Critical Word Load(关键词加载)

Memory is transferred from the main memory into the caches in blocks which are smaller than the cache line size.

Today 64 bits are transferred at once and the cache line size is 64 or 128 bytes.

This means 8 or 16 transfers per cache line are needed.

The DRAM chips(DRAM芯片) can transfer those 64-byte blocks in burst mode.

This can fill the cache line without any further commands from the memory controller and the possibly associated(相关) delays.

If the processor prefetches(预取) cache lines this is probably the best way to operate.

If a program’s cache access of the data or instruction caches misses (that means, it is a compulsory cache miss, because the data is used for the first time, or a capacity cache miss, because the limited cache size requires eviction of the cache line) the situation is different.

如果程序对数据或指令缓存的缓存访问未命中(这意味着它是强制缓存未命中,因为数据是第一次使用,或容量缓存未命中,因为有限的缓存大小需要驱逐缓存行 )情况有所不同。

The word inside the cache line which is required for the program to continue might not be the first word in the cache line.

Even in burst mode and with double data rate transfer the individual 64-bit blocks arrive at noticeably different times.

Each block arrives 4 CPU cycles or more later than the previous one.

If the word the program needs to continue is the eighth of the cache line the program has to wait an additional 30 cycles or more after the first word arrives.






Things do not necessarily have to be like this.

The memory controller is free to request the words of the cache line in a different order.

The processor can communicate which word the program is waiting on, the critical word, and the memory controller can request this word first.

Once the word arrives the program can continue while the rest of the cache line arrives and the cache is not yet in a consistent(一贯) state.

This technique is called Critical Word First & Early Restart.


Processors nowadays implement this technique but there are situations when that is not possible.

If the processor prefetches data the critical word is not known.

Should the processor request the cache line during the time the prefetch operation is in flight it will have to wait until the critical word arrives without being able to influence the order.

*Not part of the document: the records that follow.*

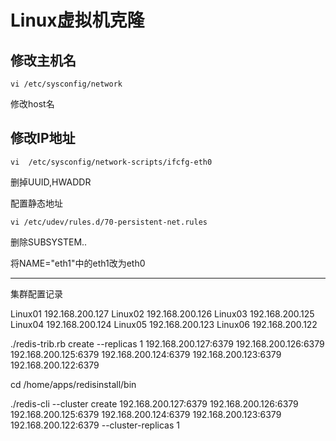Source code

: # Linux虚拟机克隆

## 修改主机名

`vi /etc/sysconfig/network`

修改host名

## 修改IP地址

`vi  /etc/sysconfig/network-scripts/ifcfg-eth0`

删掉UUID,HWADDR

配置静态地址

`vi /etc/udev/rules.d/70-persistent-net.rules`

删除SUBSYSTEM..

将NAME="eth1"中的eth1改为eth0

----------------------------------------------------------
集群配置记录

Linux01 192.168.200.127
Linux02 192.168.200.126
Linux03 192.168.200.125
Linux04 192.168.200.124
Linux05 192.168.200.123
Linux06 192.168.200.122

./redis-trib.rb create --replicas 1 192.168.200.127:6379 192.168.200.126:6379 192.168.200.125:6379 192.168.200.124:6379 192.168.200.123:6379 192.168.200.122:6379

cd /home/apps/redisinstall/bin

./redis-cli --cluster create 192.168.200.127:6379 192.168.200.126:6379 192.168.200.125:6379 192.168.200.124:6379 192.168.200.123:6379 192.168.200.122:6379 --cluster-replicas 1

Even with these optimizations in place the position of the critical word on a cache line matters.

Figure 3.30 shows the Follow test for sequential and random access.

Shown is the slowdown of running the test with the pointer used in the chase in the first word versus(与) the case when the pointer is in the last word.

The element size is 64 bytes, corresponding(符合,对应) the cache line size.

The numbers are quite noisy but it can be seen that, as soon as the L2 is not sufficient to hold the working set size, the performance of the case where the critical word is at the end is about 0.7% slower.

The sequential access appears to be affected a bit more.

This would be consistent with the aforementioned problem(上述问题) when prefetching the next cache line.